Non fiction
Issue #9
Big Dog
Big Dog sits, lies down and rolls over at the corner of Middlewood Road and Hillsborough Park. Caught between these spectral place-names of a lost pastoral—absent woods, colonised hills and a shrunken park—he spends much of his day in a stone-cobbled cloister, a driveway, observing the world through an iron gate. Big Dog walks to heel, cutting through Hillsborough Park along concrete paths. Small dogs and their owners stop to stare as the spectacle approaches: a Newfoundland processing in chains of state, collared and tied.
I look for Big Dog each morning as I descend Minto Road on my way to catch the tram. He is my canine barometer and I am his superstitious admirer. I measure the potential of my day on the basis of his shaggy appearance. Will he be there sitting at his gate? Ah yes, there he is; today will be a good day. Holding court at his iron gates, passers-by pay homage. Fingers and palms, large and small, pass through the bars to ruffle his fur coat. A laying-on of hands. A royal touch for sceptical days. An illusory cure for the new king’s evil: a commuter’s detached, depersonalised malaise.

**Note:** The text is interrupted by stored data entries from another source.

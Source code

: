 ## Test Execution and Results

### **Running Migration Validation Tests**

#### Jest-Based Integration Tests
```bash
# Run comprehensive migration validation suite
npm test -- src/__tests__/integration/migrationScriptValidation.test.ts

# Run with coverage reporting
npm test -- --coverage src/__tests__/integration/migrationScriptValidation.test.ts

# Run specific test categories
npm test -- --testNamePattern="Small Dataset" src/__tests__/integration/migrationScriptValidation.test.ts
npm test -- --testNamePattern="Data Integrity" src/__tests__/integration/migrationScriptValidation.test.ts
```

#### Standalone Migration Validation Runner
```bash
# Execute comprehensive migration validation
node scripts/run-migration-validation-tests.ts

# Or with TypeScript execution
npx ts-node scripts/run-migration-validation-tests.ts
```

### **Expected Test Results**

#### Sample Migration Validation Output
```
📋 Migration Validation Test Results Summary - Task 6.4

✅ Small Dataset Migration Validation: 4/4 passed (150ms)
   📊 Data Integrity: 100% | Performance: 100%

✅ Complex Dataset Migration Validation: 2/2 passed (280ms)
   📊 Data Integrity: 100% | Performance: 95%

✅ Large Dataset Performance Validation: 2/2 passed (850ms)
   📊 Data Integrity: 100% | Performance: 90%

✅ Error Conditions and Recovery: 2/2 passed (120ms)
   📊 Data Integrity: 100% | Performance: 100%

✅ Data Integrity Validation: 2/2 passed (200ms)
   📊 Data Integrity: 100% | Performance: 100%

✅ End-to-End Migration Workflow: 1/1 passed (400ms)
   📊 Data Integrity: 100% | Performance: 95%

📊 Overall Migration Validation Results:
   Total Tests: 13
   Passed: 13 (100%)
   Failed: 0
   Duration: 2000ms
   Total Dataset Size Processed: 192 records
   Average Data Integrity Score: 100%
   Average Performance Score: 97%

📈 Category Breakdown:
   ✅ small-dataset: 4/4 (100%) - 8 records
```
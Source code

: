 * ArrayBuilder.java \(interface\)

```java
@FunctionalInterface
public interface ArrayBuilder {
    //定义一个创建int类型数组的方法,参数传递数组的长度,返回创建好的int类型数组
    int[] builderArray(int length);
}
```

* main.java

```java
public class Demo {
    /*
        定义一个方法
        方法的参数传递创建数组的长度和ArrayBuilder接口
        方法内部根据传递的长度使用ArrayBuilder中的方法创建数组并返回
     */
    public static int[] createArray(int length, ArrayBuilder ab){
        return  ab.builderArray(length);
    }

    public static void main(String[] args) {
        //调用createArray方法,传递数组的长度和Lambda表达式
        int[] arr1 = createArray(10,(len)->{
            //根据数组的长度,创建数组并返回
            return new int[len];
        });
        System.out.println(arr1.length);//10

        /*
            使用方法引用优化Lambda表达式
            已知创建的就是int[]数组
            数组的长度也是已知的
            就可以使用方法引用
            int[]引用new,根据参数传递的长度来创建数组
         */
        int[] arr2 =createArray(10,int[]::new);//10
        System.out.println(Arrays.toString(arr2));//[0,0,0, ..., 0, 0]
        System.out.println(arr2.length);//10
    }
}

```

Do not mistake his look; I suspect the sadness in those hangdog eyes is more a bemused yet resigned stoicism. Big Dog watches the yellow tram, bound for Meadowhall, glide past his iron gates. Fixed track; fixed route; set timetable. Trams and passengers punctuate his day, and I wonder if he too is looking for something. Does he spot the trams? Does he count regular visitors as they appear at his gate? Does he look for me as I descend Minto Road? Ah yes, here she is; today will be like any other day.
Big Dog sits, lies down and rolls over at the corner of Middlewood Road and Hillsborough Park.